TEMPO.CO, Jakarta - Anggota Komisi Keuangan DPR, Ecky Awal Mucharam mengungkapkan bahwa saat ini kondisi utang BUMN atau Badan Usaha Milik Negara sudah sangat mengkhawatirkan. Apalagi dalam kondisi nilai tukar rupiah yang terus terdepresiasi tentu keuangan BUMN dalam kondisi yang membahayakan.
Baca: Jasa Marga Terbitkan Komodo Bonds Rp 4 Triliun di Bursa London
"Utang BUMN non lembaga keuangan tercatat 59 persen dalam bentuk mata uang asing dan 53 persen dipegang asing. Beban cicilan utang dan bunganya akan sangat membebani perusahaan,” kata Ecky dalam keterangan tertulisnya di Jakarta, Senin 16 Juli 2018.
Menurut Ecky, data Bank Indonesia (BI) hingga triwulan I 2018, posisi utang BUMN non-lembaga keuangan saat ini mencapai US$ 47,11 miliar. Jumlah tersebut mengalami lonjakan signifikan sebesar US$ 7,1 miliar dalam dua tahun terakhir.
Ecky mengatakan dengan menggunakan kurs saat ini yaitu Rp 14.396 per dolar AS, maka utang BUMN non lembaga keuangan telah mencapai Rp 677 triliun. Jika digabung dengan utang lembaga keuangan publik termasuk bank BUMN total nilainya mencapai US$ 325,92 miliar atau senilai Rp 4.682 triliun. "Jumlah ini bahkan lebih besar dari utang pemerintah,“ kata Ecky.
Indikasi tersebut juga tercermin lewat EBITDA atau pendapatan yang menggambarkan kemampuan sebuah perusahaan dalam membayar utang. Rasio EBITDA yang semakin tinggi memberi gambaran bahwa utang tumbuh lebih cepat dibandingkan pendapatan. Menurut lembaga pemeringkat S&P, dari 20 BUMN yang dianalisis, 16 BUMN memiliki rasio leverage yang terus meingkat, sedangkan rasio kecukupan arus kas melemah.

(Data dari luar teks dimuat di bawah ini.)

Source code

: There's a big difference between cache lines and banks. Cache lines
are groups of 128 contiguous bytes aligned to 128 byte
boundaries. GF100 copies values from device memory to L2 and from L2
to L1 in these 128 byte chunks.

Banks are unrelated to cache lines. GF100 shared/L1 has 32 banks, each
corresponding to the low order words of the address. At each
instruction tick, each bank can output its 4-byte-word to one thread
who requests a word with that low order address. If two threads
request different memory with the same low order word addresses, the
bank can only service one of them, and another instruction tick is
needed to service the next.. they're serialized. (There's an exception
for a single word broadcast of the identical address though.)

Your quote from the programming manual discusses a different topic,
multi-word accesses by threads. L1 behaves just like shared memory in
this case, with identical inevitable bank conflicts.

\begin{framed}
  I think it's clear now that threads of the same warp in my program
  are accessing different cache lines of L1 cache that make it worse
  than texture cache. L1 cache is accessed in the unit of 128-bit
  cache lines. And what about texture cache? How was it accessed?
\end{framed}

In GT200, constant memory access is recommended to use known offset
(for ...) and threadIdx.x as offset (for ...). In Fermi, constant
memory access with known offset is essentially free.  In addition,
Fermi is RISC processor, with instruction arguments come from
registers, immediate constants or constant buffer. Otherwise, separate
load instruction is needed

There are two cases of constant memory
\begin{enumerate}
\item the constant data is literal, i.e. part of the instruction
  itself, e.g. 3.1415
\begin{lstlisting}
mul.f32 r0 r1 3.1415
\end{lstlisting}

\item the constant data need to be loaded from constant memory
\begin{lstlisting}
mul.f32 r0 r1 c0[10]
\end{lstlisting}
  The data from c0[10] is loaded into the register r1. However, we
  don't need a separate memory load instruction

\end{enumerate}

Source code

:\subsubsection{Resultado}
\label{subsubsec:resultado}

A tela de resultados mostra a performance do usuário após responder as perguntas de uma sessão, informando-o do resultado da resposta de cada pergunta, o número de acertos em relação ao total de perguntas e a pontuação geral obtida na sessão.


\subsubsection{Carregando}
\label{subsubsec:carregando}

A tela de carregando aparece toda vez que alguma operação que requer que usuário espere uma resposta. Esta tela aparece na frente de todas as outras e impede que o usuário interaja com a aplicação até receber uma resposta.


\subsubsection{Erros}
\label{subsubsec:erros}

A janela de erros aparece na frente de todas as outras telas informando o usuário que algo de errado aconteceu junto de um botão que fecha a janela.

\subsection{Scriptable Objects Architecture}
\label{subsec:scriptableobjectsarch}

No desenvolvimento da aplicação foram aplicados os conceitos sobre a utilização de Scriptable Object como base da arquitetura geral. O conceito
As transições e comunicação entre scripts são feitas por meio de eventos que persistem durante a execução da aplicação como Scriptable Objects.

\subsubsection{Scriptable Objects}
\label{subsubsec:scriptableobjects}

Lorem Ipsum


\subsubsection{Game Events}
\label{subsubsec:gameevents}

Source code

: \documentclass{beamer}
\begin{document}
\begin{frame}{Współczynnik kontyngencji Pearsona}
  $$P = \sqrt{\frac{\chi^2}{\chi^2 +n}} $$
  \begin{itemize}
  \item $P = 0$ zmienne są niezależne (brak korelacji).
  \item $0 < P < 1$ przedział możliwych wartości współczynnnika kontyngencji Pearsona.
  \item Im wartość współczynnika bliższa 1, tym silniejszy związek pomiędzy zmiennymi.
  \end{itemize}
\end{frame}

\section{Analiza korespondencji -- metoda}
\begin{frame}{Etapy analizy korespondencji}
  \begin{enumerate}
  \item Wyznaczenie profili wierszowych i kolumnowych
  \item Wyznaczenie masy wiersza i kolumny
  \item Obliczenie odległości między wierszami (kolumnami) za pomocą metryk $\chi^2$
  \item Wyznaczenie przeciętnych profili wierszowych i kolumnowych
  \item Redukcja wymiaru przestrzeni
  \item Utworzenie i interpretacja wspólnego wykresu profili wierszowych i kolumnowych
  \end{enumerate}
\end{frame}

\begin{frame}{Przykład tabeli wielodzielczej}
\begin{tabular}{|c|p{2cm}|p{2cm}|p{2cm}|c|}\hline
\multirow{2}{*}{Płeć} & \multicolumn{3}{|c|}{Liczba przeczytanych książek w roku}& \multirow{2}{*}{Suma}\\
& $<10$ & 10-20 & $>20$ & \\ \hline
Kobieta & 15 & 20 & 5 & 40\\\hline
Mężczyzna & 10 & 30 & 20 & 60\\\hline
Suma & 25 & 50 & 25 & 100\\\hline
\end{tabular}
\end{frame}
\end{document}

Menurut anggota DPR dari Fraksi Partai Keadilan Sosial ini, lonjakan utang BUMN disebabkan oleh gencarnya pembangunan infrastruktur. Akibatnya, BUMN terpaksa harus menarik utang sebagai dana untuk ‘bisnis’ infrastruktur.
Ditambah lagi kondisi ini diikuti dengan cash flow perusahaan yang relatif kurang sehat karena munculnya mismatch antara kebutuhan pembayaran utang kepada kreditur dengan penyerataan modal dari pemerintah. Selain itu, tak jarang proyeksi tingkat permintaanya terlalu optmistis. Kasus ini, kata Ecky, terjadi pada PLN yang mengalami over capacity atau beberapa ruas tol yang relatif sepi pengguna.

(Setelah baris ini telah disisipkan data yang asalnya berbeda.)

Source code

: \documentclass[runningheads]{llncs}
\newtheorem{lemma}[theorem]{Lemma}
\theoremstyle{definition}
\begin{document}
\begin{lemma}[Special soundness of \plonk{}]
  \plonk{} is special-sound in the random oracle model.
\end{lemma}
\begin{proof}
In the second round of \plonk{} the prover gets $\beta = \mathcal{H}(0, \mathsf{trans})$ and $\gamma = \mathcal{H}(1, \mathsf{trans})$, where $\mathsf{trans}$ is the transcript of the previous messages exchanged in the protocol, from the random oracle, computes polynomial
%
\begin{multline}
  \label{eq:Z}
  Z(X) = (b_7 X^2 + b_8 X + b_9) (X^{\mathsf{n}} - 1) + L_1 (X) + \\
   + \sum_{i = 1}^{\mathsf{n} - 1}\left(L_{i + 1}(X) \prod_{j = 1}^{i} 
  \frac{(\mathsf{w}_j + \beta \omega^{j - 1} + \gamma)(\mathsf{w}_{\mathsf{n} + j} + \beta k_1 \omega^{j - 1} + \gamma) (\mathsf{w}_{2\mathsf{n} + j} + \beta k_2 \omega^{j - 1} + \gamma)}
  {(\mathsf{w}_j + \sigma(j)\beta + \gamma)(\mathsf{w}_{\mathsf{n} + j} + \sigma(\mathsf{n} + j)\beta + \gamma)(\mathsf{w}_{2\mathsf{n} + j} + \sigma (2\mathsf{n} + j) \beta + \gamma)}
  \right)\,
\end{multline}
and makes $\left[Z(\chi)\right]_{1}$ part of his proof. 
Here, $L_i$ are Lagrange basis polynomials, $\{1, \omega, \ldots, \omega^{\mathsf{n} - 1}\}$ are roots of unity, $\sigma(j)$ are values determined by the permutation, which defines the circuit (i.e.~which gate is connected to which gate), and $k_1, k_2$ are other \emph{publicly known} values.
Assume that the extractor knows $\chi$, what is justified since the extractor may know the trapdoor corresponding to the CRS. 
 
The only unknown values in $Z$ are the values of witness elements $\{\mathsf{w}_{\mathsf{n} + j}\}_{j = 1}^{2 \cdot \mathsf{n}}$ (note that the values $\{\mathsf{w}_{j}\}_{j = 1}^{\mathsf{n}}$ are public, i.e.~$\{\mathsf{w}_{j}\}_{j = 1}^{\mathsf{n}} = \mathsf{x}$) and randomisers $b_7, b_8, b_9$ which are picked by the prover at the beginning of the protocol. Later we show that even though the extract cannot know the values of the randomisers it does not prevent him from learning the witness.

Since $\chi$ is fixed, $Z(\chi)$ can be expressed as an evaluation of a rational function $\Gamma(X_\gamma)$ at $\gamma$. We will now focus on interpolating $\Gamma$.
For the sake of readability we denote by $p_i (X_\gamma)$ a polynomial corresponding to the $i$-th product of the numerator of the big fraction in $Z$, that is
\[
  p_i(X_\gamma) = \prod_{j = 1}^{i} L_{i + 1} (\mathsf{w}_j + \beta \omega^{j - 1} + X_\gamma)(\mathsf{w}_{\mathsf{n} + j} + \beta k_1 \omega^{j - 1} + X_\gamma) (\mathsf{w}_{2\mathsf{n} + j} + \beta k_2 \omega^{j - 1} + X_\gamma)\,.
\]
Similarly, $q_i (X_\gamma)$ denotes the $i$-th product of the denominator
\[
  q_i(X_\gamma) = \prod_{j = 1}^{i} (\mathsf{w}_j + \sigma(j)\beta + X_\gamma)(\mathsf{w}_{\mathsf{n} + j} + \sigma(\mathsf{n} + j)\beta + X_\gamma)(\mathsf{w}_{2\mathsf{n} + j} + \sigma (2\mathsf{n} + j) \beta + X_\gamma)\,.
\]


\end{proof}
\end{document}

Simak: Kimia Farma Berekspansi ke Arab Saudi
Karena itu, kondisi utang BUMN ini tentu semakin mengkhawatirkan, karena bukan hanya mempengaruhi keuangan perusahaan tetapi juga persepsi investor. Lembaga pemeringkat dunia mewanti-wanti kondisi keuangan BUMN yang terlibat pada proyek-proyek penugasan pemerintah.